> **About this task**
Reply with nothing but how many lines in the entries below include "healthy".

[Start of Attachment]

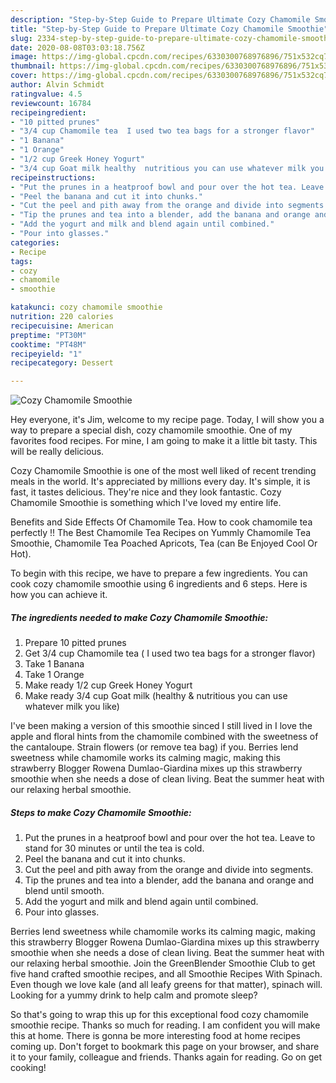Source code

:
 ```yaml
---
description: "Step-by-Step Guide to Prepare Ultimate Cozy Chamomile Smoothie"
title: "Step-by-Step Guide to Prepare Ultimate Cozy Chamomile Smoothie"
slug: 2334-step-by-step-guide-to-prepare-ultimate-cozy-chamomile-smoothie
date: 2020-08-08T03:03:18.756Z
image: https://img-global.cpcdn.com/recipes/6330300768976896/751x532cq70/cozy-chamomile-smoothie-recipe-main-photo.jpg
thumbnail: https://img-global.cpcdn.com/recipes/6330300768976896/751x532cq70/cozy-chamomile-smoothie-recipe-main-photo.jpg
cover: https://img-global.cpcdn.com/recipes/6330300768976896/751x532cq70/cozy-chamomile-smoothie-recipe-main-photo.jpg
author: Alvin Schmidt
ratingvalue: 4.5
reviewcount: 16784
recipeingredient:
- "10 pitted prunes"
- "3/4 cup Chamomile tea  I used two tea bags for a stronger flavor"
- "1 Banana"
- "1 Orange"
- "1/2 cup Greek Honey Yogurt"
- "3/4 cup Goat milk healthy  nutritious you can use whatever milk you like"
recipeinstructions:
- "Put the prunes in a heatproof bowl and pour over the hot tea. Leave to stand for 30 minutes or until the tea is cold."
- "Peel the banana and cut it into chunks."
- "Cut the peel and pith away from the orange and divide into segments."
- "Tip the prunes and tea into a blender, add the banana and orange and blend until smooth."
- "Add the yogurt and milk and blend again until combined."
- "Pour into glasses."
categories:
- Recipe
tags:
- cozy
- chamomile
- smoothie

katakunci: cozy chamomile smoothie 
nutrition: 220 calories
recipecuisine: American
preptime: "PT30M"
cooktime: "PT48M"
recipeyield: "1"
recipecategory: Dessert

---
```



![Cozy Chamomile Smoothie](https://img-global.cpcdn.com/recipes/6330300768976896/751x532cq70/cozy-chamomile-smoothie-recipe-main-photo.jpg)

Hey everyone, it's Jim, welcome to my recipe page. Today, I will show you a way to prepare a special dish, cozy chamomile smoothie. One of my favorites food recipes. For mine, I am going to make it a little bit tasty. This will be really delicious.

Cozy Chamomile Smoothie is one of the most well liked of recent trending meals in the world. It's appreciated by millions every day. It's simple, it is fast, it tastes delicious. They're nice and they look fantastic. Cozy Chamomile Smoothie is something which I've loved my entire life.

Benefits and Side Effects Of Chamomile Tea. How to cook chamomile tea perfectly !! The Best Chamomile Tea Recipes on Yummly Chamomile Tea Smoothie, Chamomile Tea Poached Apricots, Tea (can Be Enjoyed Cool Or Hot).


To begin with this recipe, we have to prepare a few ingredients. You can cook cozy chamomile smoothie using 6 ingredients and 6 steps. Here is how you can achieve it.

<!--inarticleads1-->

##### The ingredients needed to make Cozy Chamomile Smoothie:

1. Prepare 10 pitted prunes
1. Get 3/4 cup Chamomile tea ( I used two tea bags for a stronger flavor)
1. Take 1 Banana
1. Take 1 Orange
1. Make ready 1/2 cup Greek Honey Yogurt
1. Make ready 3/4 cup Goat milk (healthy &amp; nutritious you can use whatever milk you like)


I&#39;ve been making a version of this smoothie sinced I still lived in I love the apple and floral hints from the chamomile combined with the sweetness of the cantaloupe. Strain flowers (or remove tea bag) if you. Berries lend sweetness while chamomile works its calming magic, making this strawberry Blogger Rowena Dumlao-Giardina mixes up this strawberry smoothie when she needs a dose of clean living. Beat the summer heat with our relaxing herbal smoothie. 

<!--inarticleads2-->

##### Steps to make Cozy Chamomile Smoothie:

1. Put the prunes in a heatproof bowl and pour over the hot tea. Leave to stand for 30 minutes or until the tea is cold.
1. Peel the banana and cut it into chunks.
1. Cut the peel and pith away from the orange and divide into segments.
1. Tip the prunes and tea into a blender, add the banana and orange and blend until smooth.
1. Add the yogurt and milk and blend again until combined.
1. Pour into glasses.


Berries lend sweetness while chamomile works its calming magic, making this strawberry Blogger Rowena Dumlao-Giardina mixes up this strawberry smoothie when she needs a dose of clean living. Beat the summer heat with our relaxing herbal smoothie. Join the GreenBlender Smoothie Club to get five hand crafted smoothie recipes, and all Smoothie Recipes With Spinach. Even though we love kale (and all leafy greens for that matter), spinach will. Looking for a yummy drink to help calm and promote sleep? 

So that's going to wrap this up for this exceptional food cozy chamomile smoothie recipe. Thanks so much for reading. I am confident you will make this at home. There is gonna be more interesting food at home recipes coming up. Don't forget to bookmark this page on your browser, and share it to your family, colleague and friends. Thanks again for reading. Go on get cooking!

[End of Attachment]

> **Task result**
2